I figured these toys would be replaced pretty quickly, but turns out they do the job for these small businesses and need very little maintenance. Moving the app to a new server instance is dead simple because there's basically just the script and the data file to copy over, so you can do OS updates and RAM increases that way. Nobody cares about a few minutes of downtime once a year when that happens.
There are good reasons why we have containers and orchestration and stuff, but it's interesting to see how well this dumb single-process style works for apps that are genuinely simple.
I think people are also too quick to add secondary data stores and caches. If you can do everything with a transactional SQL database + app process memory instead, that is generally going to save you tons of trouble on ops, consistency, and versioning issues, and it can perform about as well with the right table design and indexes.
For example: instead of memcache/redis, set aside ~100 MB of memory in your app process for an LRU cache. When an object is requested, hit the DB with an indexed query for just the 'updatedAt' timestamp (should be a sub-10ms query). If it hasn't been modified, return the cached object from memory, otherwise fetch the full object from the DB and update the local cache. For bonus points, send an internal invalidation request to any other app instances you have running when an object gets updated. Now you have a fast, scalable, consistent, distributed cache with minimal ops complexity. It's also quite economical, since the RAM it uses is likely already over-provisioned.

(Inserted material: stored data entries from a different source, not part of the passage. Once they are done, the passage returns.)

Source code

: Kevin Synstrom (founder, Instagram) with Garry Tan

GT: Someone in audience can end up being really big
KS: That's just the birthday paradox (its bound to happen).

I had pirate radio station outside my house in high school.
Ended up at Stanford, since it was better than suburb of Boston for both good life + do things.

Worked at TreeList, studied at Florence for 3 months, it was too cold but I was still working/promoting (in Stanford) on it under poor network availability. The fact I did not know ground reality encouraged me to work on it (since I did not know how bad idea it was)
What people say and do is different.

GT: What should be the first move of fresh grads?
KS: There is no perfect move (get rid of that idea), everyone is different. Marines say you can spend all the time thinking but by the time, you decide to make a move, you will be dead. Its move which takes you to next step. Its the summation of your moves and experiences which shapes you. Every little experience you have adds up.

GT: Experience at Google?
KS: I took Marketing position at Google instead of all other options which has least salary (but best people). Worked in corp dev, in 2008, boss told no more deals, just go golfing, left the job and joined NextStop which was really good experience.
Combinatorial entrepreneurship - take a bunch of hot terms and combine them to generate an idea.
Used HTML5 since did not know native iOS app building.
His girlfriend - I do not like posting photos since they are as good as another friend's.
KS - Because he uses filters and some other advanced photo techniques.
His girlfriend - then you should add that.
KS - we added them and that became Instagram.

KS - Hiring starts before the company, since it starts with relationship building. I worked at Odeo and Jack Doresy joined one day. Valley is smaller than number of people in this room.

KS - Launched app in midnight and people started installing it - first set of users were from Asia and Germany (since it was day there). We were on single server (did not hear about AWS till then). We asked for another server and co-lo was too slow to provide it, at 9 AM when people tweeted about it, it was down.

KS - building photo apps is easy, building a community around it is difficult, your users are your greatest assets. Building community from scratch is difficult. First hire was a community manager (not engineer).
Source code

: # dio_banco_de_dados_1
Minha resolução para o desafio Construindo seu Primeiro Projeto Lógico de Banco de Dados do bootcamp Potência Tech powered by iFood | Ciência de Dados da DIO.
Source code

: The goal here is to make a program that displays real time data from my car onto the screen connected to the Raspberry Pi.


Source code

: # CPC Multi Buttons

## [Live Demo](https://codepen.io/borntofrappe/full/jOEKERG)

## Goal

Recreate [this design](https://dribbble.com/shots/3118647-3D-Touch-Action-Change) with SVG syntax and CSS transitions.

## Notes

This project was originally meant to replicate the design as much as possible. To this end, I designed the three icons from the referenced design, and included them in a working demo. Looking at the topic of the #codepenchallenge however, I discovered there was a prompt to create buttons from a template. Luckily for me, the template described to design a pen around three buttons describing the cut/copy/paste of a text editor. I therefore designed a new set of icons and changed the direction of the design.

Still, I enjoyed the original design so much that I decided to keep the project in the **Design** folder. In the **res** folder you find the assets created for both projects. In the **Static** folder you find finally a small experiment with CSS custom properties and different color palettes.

This is exactly the approach that EnvKey v2[1] is using, and it's a huge breath of fresh air compared to our previous architecture. Just MySQL, Node/TypeScript, and eventually consistent replication to S3 for failover. We also moved to Fargate from EKS (AWS kubernetes product), and that's been a lot simpler to manage as well.
I've never built something with this type of mechanism for a DB query, but it's interesting. I don't think I've ever timed a query like this, but I feel like it's going to be an "it depends" situation based on what fields you're pulling back, if you're using a covering index, just how expensive the index seek operation is, and how frequently data changes. I've mainly always treated it as "avoid round trips to the database" -- zero queries is better than one, and one is better than five.
I also guess it depends on how frequently it's updated: if 100% of the time the timestamp is changed, you might as well just fetch (no caching). Based on all the other variables above, the inflection point where it makes sense to do this is going to change.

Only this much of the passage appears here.